McAllister’s recall crosses the line. It was vindictive and undemocratic, and should not be accepted by PNC members. They must eschew visceral blind loyalty to a failed leader, and demonstrate political grit, sophistication and nimbleness of thought. Dictators who become liabilities and whose actions are inimical to their interest should not benefit from their confidence.
Diminished by blistering criticism of his dictatorial propensities and calls for his resignation, Corbin appeared on Sharma TV last Tuesday as defiant and delusional as ever. He argued that he was elected by his “membership,” and that only that “membership” could determine his fate at the next elections in 2009.

But the PNC’s “membership” alone doesn’t finance the party and produce the votes to win elections. Our body politic, as currently formalized, identifies the destiny of the political minority with the PNC. Broad support from the national polity is therefore indispensable to its viability.
The party is inexorably at a crossroads. Should it countenance its leader’s despot-like grip on power or act in its own strategic, permanent interest? The choice is clear. Blind loyalty to Mr Corbin propels it to a precipice of doom.

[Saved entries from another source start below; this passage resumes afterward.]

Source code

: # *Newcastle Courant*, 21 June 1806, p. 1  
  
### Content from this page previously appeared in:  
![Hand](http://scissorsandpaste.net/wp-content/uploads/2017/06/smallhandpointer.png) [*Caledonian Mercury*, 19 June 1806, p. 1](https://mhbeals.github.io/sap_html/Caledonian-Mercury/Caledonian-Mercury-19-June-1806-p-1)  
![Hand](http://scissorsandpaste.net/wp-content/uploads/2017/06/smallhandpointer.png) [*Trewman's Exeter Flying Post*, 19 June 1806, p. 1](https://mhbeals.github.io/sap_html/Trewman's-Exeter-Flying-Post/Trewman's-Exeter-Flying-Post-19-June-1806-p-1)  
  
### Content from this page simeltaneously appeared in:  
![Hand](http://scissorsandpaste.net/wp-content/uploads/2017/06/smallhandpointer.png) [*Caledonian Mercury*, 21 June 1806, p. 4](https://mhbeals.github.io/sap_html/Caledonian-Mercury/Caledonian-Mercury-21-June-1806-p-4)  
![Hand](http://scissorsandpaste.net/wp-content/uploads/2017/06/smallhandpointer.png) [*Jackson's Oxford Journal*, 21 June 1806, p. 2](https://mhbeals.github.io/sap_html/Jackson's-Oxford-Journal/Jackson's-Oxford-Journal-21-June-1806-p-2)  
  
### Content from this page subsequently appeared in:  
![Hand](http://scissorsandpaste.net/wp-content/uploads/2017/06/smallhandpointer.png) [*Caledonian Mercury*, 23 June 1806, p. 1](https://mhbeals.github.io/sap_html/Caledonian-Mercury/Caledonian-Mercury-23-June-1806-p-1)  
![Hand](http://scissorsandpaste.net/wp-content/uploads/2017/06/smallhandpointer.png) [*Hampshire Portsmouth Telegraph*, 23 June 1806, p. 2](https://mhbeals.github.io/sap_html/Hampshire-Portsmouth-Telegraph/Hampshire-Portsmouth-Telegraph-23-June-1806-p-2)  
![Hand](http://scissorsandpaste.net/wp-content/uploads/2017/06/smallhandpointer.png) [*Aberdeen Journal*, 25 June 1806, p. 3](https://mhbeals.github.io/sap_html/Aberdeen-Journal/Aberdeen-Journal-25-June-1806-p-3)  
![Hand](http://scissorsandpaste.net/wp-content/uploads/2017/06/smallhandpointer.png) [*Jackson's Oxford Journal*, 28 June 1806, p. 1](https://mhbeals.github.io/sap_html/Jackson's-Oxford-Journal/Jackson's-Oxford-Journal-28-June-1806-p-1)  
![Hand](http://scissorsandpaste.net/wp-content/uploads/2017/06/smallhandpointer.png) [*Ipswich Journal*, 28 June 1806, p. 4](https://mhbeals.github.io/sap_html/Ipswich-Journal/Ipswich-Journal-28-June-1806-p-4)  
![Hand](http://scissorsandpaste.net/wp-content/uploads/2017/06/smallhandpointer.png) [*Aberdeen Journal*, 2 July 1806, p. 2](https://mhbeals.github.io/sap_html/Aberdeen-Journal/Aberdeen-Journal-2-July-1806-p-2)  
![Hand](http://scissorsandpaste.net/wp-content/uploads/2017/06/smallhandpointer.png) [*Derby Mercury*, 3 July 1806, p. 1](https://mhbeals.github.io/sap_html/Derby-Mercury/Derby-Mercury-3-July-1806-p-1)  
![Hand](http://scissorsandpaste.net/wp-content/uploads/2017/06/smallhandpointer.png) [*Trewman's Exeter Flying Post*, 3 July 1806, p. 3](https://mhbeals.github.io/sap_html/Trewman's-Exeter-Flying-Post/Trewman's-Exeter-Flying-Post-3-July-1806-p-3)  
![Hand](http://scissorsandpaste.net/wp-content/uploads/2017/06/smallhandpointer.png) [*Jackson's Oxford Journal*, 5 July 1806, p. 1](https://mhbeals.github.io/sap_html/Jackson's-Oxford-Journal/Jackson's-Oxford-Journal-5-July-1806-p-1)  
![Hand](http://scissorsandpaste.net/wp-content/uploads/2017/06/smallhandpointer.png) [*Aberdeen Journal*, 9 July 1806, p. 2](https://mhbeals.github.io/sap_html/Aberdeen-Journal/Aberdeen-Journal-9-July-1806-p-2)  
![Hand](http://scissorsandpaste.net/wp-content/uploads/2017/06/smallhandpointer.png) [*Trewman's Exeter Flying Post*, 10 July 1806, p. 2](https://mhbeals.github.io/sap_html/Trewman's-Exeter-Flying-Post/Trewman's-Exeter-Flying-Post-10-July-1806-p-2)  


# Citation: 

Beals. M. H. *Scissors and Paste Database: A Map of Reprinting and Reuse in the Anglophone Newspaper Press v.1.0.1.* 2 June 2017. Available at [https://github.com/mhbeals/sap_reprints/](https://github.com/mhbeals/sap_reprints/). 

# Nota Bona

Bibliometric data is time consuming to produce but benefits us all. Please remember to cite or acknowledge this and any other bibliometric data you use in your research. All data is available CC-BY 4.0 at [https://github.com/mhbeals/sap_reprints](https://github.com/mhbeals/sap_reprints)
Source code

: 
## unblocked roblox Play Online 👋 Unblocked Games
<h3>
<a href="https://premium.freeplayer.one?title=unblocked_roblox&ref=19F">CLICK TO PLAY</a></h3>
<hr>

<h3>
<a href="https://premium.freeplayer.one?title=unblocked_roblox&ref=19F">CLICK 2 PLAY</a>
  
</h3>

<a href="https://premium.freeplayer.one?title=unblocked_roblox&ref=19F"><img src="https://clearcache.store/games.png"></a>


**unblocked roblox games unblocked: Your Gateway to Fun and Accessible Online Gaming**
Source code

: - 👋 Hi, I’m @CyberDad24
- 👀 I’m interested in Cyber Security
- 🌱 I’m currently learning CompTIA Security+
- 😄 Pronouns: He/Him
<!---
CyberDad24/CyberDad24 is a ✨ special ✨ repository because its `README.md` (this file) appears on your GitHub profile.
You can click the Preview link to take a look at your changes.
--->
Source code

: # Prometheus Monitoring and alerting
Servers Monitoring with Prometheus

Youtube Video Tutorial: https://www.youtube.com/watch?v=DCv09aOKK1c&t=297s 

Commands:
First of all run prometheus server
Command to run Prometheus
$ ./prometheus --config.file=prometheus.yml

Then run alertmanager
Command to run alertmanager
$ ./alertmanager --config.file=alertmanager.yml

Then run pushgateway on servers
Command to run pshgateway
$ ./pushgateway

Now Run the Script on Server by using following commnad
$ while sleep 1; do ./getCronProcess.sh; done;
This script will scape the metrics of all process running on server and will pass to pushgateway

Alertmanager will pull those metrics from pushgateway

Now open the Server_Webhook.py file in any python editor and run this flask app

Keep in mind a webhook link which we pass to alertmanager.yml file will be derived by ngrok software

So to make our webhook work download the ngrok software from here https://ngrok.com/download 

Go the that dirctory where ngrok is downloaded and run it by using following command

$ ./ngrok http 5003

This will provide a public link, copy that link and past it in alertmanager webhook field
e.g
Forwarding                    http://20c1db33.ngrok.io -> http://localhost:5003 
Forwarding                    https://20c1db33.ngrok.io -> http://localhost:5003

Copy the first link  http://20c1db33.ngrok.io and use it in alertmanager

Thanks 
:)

Since he assumed the leadership in 2002, the party has declined significantly; it lost six seats in the Parliament, and many others in local government councils in the 2006 general elections – its biggest electoral defeat in history. The party also suffered three major rifts under Mr Corbin and over fifteen top executive members have left the party.

In 2005, Raphael Trotman and a team broke away and coalesced with others to form the Alliance for Change (AFC). In 2006, the Reform faction of the PNCR coalition also broke away over differences with Corbin. Now Team Alexander has left the party.

Furthermore, Corbin has failed to adequately represent his constituency, improve the party’s political and financial fortunes and mount a robust opposition to the PPP. No leader of a modern political party with such a sordid record could survive discharge.

I did not support Alexander’s candidacy for leader but respect his right to seek any office in accordance with the party’s constitution.

This is what democracy is all about: freedom of thought and choice. Corbin is an antiquity from the PNC’s past. But with today’s paradigm shifts, his vendetta against Team Alexander is not only repugnant to the party’s own constitution, it contravenes the fundamental tenets of democracy.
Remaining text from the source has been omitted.